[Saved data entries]

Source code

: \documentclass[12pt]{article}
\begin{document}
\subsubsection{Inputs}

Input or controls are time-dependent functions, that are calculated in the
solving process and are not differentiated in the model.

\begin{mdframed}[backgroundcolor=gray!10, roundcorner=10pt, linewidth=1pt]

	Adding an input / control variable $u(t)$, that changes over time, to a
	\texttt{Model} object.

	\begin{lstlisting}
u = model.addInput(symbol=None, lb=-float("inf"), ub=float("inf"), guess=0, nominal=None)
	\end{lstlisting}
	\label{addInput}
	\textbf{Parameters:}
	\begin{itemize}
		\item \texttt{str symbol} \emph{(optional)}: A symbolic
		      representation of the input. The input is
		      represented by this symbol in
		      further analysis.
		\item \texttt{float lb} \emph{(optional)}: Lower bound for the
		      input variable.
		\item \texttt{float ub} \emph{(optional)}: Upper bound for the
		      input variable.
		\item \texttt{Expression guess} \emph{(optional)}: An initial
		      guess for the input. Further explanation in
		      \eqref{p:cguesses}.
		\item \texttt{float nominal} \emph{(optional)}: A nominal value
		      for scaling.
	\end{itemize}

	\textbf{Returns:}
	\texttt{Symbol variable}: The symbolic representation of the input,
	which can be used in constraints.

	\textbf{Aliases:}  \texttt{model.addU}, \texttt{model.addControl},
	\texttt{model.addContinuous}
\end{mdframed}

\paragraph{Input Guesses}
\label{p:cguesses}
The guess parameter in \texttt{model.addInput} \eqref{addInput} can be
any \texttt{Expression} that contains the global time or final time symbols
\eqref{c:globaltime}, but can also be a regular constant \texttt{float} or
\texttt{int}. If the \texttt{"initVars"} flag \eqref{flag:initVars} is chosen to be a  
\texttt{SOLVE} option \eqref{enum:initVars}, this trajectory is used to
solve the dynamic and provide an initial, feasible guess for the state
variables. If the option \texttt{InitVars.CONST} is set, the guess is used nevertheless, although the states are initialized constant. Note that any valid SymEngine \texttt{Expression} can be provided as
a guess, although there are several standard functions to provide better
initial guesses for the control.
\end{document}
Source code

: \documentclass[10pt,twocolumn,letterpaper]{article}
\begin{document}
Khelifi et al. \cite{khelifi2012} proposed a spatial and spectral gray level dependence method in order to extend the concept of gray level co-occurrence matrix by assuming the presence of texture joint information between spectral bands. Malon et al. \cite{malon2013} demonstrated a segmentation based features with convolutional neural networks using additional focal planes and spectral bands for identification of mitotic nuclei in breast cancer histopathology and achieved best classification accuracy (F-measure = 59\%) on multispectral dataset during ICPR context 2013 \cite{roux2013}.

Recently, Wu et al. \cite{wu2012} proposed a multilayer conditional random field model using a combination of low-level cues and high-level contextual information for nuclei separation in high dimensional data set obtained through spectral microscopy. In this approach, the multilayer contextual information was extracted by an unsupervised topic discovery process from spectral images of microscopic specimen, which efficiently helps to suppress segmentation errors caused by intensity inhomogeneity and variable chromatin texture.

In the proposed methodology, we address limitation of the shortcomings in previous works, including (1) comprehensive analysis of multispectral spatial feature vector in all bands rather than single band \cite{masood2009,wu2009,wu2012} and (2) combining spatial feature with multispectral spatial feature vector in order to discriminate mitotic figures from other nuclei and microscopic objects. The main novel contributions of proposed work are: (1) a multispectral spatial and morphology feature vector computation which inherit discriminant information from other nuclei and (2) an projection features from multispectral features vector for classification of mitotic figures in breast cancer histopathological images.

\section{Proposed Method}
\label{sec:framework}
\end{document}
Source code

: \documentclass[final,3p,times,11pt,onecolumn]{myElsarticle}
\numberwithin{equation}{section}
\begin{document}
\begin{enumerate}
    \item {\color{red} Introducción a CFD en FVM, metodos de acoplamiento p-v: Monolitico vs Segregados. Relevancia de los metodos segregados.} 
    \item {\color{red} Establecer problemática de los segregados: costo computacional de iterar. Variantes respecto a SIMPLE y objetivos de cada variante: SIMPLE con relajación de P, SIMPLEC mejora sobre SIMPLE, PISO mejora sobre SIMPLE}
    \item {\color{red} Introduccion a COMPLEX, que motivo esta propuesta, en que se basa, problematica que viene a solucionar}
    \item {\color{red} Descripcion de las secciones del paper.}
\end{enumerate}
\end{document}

## WHAT IS BEING ASKED
Give back all of the data exactly, with every line intact.

## WORKED SOLUTION
Source code

: \documentclass[12pt]{article}
\begin{document}
\subsubsection{Inputs}

Input or controls are time-dependent functions, that are calculated in the
solving process and are not differentiated in the model.

\begin{mdframed}[backgroundcolor=gray!10, roundcorner=10pt, linewidth=1pt]

	Adding an input / control variable $u(t)$, that changes over time, to a
	\texttt{Model} object.

	\begin{lstlisting}
u = model.addInput(symbol=None, lb=-float("inf"), ub=float("inf"), guess=0, nominal=None)
	\end{lstlisting}
	\label{addInput}
	\textbf{Parameters:}
	\begin{itemize}
		\item \texttt{str symbol} \emph{(optional)}: A symbolic
		      representation of the input. The input is
		      represented by this symbol in
		      further analysis.
		\item \texttt{float lb} \emph{(optional)}: Lower bound for the
		      input variable.
		\item \texttt{float ub} \emph{(optional)}: Upper bound for the
		      input variable.
		\item \texttt{Expression guess} \emph{(optional)}: An initial
		      guess for the input. Further explanation in
		      \eqref{p:cguesses}.
		\item \texttt{float nominal} \emph{(optional)}: A nominal value
		      for scaling.
	\end{itemize}

	\textbf{Returns:}
	\texttt{Symbol variable}: The symbolic representation of the input,
	which can be used in constraints.

	\textbf{Aliases:}  \texttt{model.addU}, \texttt{model.addControl},
	\texttt{model.addContinuous}
\end{mdframed}

\paragraph{Input Guesses}
\label{p:cguesses}
The guess parameter in \texttt{model.addInput} \eqref{addInput} can be
any \texttt{Expression} that contains the global time or final time symbols
\eqref{c:globaltime}, but can also be a regular constant \texttt{float} or
\texttt{int}. If the \texttt{"initVars"} flag \eqref{flag:initVars} is chosen to be a  
\texttt{SOLVE} option \eqref{enum:initVars}, this trajectory is used to
solve the dynamic and provide an initial, feasible guess for the state
variables. If the option \texttt{InitVars.CONST} is set, the guess is used nevertheless, although the states are initialized constant. Note that any valid SymEngine \texttt{Expression} can be provided as
a guess, although there are several standard functions to provide better
initial guesses for the control.
\end{document}
Source code

: \documentclass[10pt,twocolumn,letterpaper]{article}
\begin{document}
Khelifi et al. \cite{khelifi2012} proposed a spatial and spectral gray level dependence method in order to extend the concept of gray level co-occurrence matrix by assuming the presence of texture joint information between spectral bands. Malon et al. \cite{malon2013} demonstrated a segmentation based features with convolutional neural networks using additional focal planes and spectral bands for identification of mitotic nuclei in breast cancer histopathology and achieved best classification accuracy (F-measure = 59\%) on multispectral dataset during ICPR context 2013 \cite{roux2013}.

Recently, Wu et al. \cite{wu2012} proposed a multilayer conditional random field model using a combination of low-level cues and high-level contextual information for nuclei separation in high dimensional data set obtained through spectral microscopy. In this approach, the multilayer contextual information was extracted by an unsupervised topic discovery process from spectral images of microscopic specimen, which efficiently helps to suppress segmentation errors caused by intensity inhomogeneity and variable chromatin texture.

In the proposed methodology, we address limitation of the shortcomings in previous works, including (1) comprehensive analysis of multispectral spatial feature vector in all bands rather than single band \cite{masood2009,wu2009,wu2012} and (2) combining spatial feature with multispectral spatial feature vector in order to discriminate mitotic figures from other nuclei and microscopic objects. The main novel contributions of proposed work are: (1) a multispectral spatial and morphology feature vector computation which inherit discriminant information from other nuclei and (2) an projection features from multispectral features vector for classification of mitotic figures in breast cancer histopathological images.

\section{Proposed Method}
\label{sec:framework}
\end{document}
Source code

: \documentclass[final,3p,times,11pt,onecolumn]{myElsarticle}
\numberwithin{equation}{section}
\begin{document}
\begin{enumerate}
    \item {\color{red} Introducción a CFD en FVM, metodos de acoplamiento p-v: Monolitico vs Segregados. Relevancia de los metodos segregados.} 
    \item {\color{red} Establecer problemática de los segregados: costo computacional de iterar. Variantes respecto a SIMPLE y objetivos de cada variante: SIMPLE con relajación de P, SIMPLEC mejora sobre SIMPLE, PISO mejora sobre SIMPLE}
    \item {\color{red} Introduccion a COMPLEX, que motivo esta propuesta, en que se basa, problematica que viene a solucionar}
    \item {\color{red} Descripcion de las secciones del paper.}
\end{enumerate}
\end{document}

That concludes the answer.